O sumo pontificado sempre esteve estreitamente associado à dignidade do Augusto. Desde o começo do principado, quando se confundia com o Imperator Augustus, esta associação, ou melhor, esta fusão era legítima, num ambiente animado da mesma fé. Depois de Constantino, os imperadores, apesar de haverem pessoalmente aderido ao cristianismo, continuaram, no entanto, por razões políticas, usando a pontifical dignidade pagã. Porém, no tempo de Graciano e de Teodósio, com o extraordinário progresso da nova fé e as numerosas conversões, aquele compromisso havia-se tornado ilógico. Graciano, certamente influenciado pelas idéias político-religiosas de Ambrósio, rompeu com esse dualismo tradicional, subtraindo ao culto nacional, na Cidade Eterna, todo caráter oficial. As decisões que afetaram a Urbe e seu Senado, provocaram uma viva emoção e uma obstinada reação nos meios da tradicional aristocracia pagã. Veremos o empenho de Símaco, líder e porta-voz dos pagãos, para conseguir a revogação dos decretos do imperador.
A renúncia ao título pontifical que, em suma, equivalia à supressão do sumo pontificado, não provocou nenhuma reclamação. Esta dignidade concernia somente à pessoa do príncipe e à sua dignidade imperial. O Senado não tinha, do ponto de vista jurídico, nenhum argumento objetivo para reclamar o título, pois, sendo uma dignidade pessoal, não caía sob a jurisdição do Estado. Assim, não pôde mover ao príncipe nenhuma censura pelo abandono da prerrogativa pontifical, nem obrigá-lo a reassumir a dignidade. Esta é, sem dúvida, a razão porque esse ato de Graciano não entrou no rol das discussões e passou desapercebido pelos contemporâneos.

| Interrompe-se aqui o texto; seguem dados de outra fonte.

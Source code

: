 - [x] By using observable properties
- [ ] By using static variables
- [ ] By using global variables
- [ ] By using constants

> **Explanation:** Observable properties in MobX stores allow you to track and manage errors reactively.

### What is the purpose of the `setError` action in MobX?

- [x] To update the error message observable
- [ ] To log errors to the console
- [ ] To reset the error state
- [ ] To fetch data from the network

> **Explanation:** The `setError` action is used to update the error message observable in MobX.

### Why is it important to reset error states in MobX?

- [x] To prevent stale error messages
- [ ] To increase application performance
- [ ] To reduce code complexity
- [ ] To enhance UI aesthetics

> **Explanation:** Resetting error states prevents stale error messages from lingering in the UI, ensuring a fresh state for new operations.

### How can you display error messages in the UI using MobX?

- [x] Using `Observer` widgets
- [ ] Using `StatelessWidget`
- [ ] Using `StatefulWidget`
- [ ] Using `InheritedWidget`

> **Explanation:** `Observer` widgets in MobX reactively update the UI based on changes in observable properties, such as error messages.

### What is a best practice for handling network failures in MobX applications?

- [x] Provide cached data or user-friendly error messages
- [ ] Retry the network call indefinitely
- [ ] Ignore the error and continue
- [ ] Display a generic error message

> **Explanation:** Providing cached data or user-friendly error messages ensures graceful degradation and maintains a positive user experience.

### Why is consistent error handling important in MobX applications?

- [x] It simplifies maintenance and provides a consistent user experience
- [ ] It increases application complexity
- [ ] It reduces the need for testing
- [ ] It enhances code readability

O acontecimento, aparentemente insignificante, tem, no entanto, grande importância histórica: a originária fusão dos dois poderes – o político e o religioso –, própria dos Estados
pré-cristãos do mundo antigo, acabava sendo abandonada. Por esse gesto, Graciano operava verdadeira separação entre paganismo e Estado, ou seja, a laicização da púrpura. Graciano fez do Estado um Estado leigo, introduzindo, pela primeira vez o conceito e a praxe da separação da religião do Estado. Esta medida colocou inesperadamente a gente pagã numa condição de inferioridade, ao menos na prática, porque o cristianismo tinha, enfim, campo aberto e possibilidade de desenvolvimento imprevisível enquanto que o paganismo, que se apoiava numa hierarquia tradicional tendo como chefe o Imperador, o Pontífice Máximo, ficava desprovido de seu vértice, despreparado para uma luta a fundo, em que manifestava seu fatal declínio.